Good work!! Cannot find one of these anywhere in NZ!!!


----------



## Ten (Apr 17, 2011)

Same in the UK. PYL just does not exist here!


----------



## West Baden Iron (Jan 31, 2013)

I've got an Evo and a DC PBJ staring at me for next season.

Gonna be a long wait to try them out.


----------



## backstop13 (Jun 27, 2012)

BurtonAvenger said:


> Got word I'll be seeing 2015 decks showing up at the start of my season. I literally just finished riding 2014 decks yesterday.


Was the 2014 Blacklist among those you rode? How did it compare to the 2013, same?

I know I spoke with you about the westmark, but I may grab the blacklist instead for a little extra surface area.


----------



## smokebelch109 (Nov 6, 2012)

Just bought a Jones Mountain Twin 161w & Burton Cartel Limited bindings.

wooo!


----------



## sj250 (Mar 18, 2013)

Bought a new Arbor Coda that luckily I got to ride once on my last trip of the season. The crappy part is I felt like everything was easier on it and now that I got a taste of it I have to wait.

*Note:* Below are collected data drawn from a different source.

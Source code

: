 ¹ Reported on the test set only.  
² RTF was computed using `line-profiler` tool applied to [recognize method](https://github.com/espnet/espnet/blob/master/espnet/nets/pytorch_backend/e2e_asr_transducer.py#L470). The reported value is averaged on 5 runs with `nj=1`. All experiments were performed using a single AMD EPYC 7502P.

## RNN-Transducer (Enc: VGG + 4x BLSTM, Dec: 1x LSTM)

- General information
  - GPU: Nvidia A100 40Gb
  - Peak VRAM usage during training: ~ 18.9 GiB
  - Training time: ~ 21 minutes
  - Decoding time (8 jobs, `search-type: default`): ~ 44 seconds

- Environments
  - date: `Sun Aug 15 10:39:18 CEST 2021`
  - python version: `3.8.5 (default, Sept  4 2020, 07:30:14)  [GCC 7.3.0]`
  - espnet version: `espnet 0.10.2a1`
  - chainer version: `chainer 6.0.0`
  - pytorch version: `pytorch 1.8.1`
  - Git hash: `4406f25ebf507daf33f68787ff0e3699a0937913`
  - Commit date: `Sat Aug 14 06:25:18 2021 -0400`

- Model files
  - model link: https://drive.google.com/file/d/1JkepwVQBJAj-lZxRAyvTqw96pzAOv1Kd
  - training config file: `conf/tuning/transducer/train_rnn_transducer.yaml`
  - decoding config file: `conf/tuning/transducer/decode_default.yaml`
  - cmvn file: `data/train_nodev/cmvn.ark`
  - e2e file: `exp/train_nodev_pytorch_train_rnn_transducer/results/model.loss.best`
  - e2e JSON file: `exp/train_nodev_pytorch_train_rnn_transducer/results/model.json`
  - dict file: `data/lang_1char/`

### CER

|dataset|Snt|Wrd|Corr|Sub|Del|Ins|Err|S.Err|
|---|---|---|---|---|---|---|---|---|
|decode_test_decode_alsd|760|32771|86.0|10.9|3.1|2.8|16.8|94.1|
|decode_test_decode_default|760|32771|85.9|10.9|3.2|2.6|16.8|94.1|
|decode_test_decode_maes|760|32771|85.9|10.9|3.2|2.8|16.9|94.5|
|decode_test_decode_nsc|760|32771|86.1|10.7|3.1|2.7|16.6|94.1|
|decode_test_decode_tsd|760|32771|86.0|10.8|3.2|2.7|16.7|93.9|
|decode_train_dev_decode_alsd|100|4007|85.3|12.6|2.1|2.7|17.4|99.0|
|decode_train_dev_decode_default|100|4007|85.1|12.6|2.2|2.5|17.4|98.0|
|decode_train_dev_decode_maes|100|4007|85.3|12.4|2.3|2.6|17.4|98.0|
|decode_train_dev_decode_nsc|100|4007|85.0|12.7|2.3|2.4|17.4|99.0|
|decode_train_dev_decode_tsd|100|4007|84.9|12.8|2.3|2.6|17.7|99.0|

Also grabbed a new jacket and some goggles for good prices and waiting for the new Rome bindings to hit the shelves so I can throw a pair of 390's on the Coda!:thumbsup:


----------



## Seppuccu (Dec 4, 2012)

BurtonAvenger said:


> Got word I'll be seeing 2015 decks showing up at the start of my season. I literally just finished riding 2014 decks yesterday.


Crazy times, these global.

And I have to say I'm really looking forward to your 2014 board reviews - especially when it comes to Rossignol. ^^


----------



## TheNorminator (Jan 6, 2013)

Does a longboard count?


----------



## BurtonAvenger (Aug 14, 2007)

backstop13 said:


> Was the 2014 Blacklist among those you rode? How did it compare to the 2013, same?
> 
> I know I spoke with you about the westmark, but I may grab the blacklist instead for a little extra surface area.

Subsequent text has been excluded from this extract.